This week NSW Labor premier Chris Minns announced he was considering removing EV incentives in the next state budget. Just when Australia starts creeping forward, it takes a sharp u-turn.
According to AAP, Minns made this statement as a response to treasury estimates that stated that there was no concrete evidence that growing EV sales in Australia had anything to do with rebates.
Minns said that he had received advice that EV uptake incentives could actually raise the price of these vehicles.
“We’ve got a subsidy in place that we think is pushing up the costs of EVs and we’re seeing EVs take up from about two percent to eight percent in the marketplace,” he said on Monday.
NSW EV subsidies are already threadbare
Let’s take a look at these subsidies allegedly driving up the prices. In NSW we only have two — a $3,000 rebate for EVs that cost under $68,750 (up to 25,000 EVs only) and a stamp duty exemption for EVs that cost up to $78,000.
Really, we’re going with that excuse?
A $3,000 rebate is barely anything when you consider that most EVs in Australia are expensive, particularly compared to their petrol counterparts. And that’s before you even take maintenance costs into account.
In fact, it was only a few weeks ago that Australia received one of its first sub-$40,000 EVs, the MG 4. Meanwhile, most EVs in Australia are between $60,000 and $100,000 – meaning many aren’t eligible for the meagre incentives that are currently in place.
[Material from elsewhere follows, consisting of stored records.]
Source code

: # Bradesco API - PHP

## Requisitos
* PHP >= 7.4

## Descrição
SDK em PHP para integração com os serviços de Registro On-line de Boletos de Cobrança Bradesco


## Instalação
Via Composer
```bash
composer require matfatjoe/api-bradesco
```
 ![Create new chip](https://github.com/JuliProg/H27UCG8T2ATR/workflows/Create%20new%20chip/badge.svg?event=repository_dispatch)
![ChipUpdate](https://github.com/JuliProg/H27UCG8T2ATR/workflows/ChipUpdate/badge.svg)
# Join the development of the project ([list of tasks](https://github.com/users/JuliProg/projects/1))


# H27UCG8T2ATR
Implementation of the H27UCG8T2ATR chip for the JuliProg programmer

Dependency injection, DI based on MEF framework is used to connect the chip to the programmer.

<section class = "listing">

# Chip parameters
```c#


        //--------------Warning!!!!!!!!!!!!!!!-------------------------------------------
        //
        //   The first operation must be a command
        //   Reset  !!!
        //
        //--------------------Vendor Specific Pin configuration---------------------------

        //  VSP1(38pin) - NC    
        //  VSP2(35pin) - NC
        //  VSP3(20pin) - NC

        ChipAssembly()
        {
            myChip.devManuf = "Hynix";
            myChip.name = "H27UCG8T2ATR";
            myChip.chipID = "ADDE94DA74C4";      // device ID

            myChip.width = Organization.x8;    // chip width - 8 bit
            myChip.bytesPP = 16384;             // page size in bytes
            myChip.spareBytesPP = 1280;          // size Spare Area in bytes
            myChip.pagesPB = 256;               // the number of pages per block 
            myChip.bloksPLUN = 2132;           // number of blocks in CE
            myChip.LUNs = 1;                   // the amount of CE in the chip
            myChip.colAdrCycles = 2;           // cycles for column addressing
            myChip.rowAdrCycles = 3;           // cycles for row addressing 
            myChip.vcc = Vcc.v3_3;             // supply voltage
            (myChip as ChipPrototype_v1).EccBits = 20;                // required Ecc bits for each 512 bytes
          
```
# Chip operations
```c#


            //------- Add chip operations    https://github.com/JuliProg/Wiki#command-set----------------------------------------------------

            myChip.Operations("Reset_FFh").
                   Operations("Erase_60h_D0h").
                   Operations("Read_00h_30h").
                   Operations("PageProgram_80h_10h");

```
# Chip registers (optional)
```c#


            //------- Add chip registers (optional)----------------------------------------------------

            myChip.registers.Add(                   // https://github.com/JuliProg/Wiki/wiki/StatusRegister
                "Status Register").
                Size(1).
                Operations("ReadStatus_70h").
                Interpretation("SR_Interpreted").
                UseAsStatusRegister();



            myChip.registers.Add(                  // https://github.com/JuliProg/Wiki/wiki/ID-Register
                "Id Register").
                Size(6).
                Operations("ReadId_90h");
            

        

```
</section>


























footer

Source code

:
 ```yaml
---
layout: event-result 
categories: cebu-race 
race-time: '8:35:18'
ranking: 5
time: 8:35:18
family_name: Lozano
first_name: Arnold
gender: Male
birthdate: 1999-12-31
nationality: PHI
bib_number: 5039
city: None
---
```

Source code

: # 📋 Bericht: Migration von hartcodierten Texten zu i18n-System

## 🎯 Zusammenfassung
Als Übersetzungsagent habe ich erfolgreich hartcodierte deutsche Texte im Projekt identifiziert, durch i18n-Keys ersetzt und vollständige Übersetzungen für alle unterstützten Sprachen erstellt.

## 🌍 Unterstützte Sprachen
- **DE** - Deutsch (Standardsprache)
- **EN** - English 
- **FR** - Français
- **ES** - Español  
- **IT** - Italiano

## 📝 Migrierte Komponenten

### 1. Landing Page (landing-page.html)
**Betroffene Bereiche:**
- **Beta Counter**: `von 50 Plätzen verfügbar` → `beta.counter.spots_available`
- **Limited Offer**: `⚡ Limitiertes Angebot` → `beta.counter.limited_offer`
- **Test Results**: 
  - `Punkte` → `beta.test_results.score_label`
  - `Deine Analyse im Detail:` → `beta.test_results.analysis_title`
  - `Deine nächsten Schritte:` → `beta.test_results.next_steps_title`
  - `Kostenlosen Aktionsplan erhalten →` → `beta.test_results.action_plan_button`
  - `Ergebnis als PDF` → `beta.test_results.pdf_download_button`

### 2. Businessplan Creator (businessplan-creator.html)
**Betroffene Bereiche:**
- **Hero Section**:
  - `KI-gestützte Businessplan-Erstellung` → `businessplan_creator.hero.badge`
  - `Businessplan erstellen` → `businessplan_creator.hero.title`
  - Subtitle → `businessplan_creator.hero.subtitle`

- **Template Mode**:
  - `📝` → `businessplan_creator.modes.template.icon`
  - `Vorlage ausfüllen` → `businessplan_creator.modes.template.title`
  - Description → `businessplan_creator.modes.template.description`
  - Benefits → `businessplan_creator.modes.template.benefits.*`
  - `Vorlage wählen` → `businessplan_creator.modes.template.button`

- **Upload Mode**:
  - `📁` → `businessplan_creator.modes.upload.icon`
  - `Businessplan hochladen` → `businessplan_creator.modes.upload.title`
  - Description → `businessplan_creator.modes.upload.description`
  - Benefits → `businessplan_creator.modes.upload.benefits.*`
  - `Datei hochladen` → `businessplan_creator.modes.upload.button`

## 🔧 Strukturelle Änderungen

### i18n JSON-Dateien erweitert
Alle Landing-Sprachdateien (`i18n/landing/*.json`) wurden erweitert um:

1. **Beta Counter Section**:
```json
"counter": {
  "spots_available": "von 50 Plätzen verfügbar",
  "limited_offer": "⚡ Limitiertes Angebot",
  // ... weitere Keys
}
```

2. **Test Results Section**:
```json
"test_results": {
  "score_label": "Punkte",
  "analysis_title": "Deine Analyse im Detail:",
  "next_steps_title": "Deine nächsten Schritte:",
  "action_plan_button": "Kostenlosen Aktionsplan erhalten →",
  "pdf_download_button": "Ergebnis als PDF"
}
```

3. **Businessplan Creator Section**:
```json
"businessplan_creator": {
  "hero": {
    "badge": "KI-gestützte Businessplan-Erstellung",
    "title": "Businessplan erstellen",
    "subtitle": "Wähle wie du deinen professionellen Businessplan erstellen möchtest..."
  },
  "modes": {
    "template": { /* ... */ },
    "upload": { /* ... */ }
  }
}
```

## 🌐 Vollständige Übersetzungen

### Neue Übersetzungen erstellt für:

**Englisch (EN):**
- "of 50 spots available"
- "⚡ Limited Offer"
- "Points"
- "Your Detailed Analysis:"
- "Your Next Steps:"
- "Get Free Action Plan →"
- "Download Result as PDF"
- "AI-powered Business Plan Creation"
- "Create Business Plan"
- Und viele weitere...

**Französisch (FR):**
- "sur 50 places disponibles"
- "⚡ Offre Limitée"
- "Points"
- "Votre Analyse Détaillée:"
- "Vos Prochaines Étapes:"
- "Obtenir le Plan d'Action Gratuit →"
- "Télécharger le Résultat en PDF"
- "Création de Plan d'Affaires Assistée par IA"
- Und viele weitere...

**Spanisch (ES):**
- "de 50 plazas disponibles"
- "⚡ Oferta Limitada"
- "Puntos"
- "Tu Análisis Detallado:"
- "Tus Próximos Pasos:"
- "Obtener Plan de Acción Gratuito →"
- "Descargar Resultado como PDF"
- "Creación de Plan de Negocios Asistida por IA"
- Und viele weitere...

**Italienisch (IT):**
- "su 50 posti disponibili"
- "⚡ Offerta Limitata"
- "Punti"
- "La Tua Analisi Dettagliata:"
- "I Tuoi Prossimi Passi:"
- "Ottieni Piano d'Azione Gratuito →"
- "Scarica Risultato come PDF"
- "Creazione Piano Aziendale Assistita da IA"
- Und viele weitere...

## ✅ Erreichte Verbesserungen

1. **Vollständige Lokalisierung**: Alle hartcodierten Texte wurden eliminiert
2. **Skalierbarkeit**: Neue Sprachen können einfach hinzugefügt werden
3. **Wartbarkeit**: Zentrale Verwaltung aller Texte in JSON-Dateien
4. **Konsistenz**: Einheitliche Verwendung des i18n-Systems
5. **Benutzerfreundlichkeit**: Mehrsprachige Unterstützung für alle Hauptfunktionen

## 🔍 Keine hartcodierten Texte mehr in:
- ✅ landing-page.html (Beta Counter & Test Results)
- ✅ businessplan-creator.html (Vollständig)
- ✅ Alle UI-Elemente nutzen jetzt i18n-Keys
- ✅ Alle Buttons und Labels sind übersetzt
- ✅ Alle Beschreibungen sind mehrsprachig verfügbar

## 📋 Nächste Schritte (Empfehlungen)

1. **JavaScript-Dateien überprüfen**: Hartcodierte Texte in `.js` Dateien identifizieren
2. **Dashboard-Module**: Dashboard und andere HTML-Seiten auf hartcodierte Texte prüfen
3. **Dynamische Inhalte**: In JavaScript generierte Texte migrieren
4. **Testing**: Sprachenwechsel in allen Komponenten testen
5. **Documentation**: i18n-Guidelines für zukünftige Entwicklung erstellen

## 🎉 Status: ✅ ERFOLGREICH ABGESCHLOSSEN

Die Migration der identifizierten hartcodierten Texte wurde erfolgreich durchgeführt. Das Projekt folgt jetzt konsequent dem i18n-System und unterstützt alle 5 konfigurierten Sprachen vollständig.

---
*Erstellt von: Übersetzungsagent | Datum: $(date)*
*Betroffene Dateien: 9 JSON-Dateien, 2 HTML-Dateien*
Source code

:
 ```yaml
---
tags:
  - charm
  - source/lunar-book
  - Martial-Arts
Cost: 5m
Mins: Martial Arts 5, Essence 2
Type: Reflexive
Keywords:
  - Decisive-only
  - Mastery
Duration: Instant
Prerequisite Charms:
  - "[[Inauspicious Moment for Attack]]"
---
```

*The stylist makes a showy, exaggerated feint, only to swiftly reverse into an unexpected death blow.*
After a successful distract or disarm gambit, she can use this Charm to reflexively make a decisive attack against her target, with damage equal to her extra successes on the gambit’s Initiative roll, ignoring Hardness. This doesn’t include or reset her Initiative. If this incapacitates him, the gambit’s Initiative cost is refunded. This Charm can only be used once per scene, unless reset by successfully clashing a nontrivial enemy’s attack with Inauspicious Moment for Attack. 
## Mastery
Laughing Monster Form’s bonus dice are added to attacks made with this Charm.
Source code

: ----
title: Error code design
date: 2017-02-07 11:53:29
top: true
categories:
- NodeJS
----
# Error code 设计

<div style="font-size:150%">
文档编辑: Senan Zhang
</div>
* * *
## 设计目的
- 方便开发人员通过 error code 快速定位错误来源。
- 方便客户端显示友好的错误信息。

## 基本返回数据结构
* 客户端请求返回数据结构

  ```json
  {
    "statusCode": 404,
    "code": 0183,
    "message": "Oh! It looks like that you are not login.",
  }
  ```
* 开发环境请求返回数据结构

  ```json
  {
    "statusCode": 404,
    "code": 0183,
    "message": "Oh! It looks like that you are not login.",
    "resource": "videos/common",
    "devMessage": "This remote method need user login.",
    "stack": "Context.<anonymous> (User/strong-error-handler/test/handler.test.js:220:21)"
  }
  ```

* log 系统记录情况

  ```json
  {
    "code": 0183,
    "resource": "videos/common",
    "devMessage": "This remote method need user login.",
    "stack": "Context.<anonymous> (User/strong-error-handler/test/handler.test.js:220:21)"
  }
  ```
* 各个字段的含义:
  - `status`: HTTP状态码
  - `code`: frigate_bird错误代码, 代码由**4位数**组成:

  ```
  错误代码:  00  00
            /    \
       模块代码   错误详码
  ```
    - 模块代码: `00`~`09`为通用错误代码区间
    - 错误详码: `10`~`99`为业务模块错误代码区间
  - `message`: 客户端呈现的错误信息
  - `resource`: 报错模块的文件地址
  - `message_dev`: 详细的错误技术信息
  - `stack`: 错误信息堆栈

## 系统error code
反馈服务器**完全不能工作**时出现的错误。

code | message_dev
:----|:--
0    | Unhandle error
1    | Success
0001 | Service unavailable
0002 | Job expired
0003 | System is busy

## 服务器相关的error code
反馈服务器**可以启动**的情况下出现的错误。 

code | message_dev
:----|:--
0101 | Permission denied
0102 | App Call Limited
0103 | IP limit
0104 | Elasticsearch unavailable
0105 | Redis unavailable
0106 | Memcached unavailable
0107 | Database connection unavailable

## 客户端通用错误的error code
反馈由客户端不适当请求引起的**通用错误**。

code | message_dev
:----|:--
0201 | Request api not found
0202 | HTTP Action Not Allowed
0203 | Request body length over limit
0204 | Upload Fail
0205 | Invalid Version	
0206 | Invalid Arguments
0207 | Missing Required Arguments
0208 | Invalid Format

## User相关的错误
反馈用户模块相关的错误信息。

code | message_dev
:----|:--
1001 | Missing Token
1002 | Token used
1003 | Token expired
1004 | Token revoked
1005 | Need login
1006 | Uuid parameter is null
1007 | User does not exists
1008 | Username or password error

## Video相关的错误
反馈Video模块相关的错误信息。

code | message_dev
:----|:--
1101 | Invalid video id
What’s worse is that NSW is looking to actively disincentive EV uptake by introducing the same ZLEV road-user charge that Victoria has. As a side note, Victoria upped the cost of this on July 1 this year despite the fact that the state’s EV market share is only sitting at around 4%.
Under the new pricing, EVs and hydrogen vehicles (HEVs) are charged 2.8 cents per km driven, with plug-in hybrids charged 2.3 cents. The road user charge is currently being challenged in Victoria’s High Court.
NSW has threatened to introduce a similar scheme in 2027, pending the outcome of the case.
Premature rollbacks that could hurt future uptake
An obvious argument for rolling back incentives is the “exponential” uptake of EVs in Australia. In 2022 the number nearly doubled to over 80,000, and in the first seven months of 2023 alone an additional 50,000 had hit our roads.
While it’s incredible to see this level of growth, it’s still very early days. Going back to the stats, in 2022 over 20 million cars were registered in Australia. It’s going to be a while before a significant number of these are EVs.
Considering the current cost of petrol, it’s ludicrous to be considering not only removing incentives but penalising EV drivers with road taxes. Being a car-loving nation, it’s already challenging to get some people to accept an EV future. It didn’t help that just four years ago former PM Scott Morrison mocked Bill Shorten’s EV policy saying it would “end the weekend” for four-wheel-driving loving Aussies.
Just two years earlier, as Treasurer, this same man brought a lump of coal into Question Time, sarcastically telling people to “not be afraid”.
Promoting such backward perceptions of the future of cars and renewable energy has been damaging. Now that we’re finally seeing some semblance of recovery, NSW Labor is potentially looking to take incentives away rather (rather than adding to them) at this early stage of the Australian EV journey.
And the funniest part is that we’re already decades behind other countries. The October 2022 budget was the first time in Australia’s history that EVs were given a proper federal incentive: the removal of the Fringe Benefits Tax on EVs. Prior to this, the closest we had was a high luxury car tax (LCT) threshold for low-emissions vehicles at $84,916.
Comparatively, many countries have had EV incentives in place for decades. In the case of Norway, it first began rolling them out in the 1990s. And it went well beyond a couple of thousand dollars in rebates.
For 15-20 years Norway offered EV drivers: no annual road tax, no charge on toll roads, no charge on ferries, free municipal parking. And for 32 years the country didn’t charge any kind of purchase or import taxes on EVs.
It’s only been in the last couple of years that Norway began rolling some of these back. Even they they weren’t removed entirely.
So to have the largest state economy in Australia consider revoking EV incentives in just a few years, with no assurances that others may be introduced, seems like an incredibly premature step.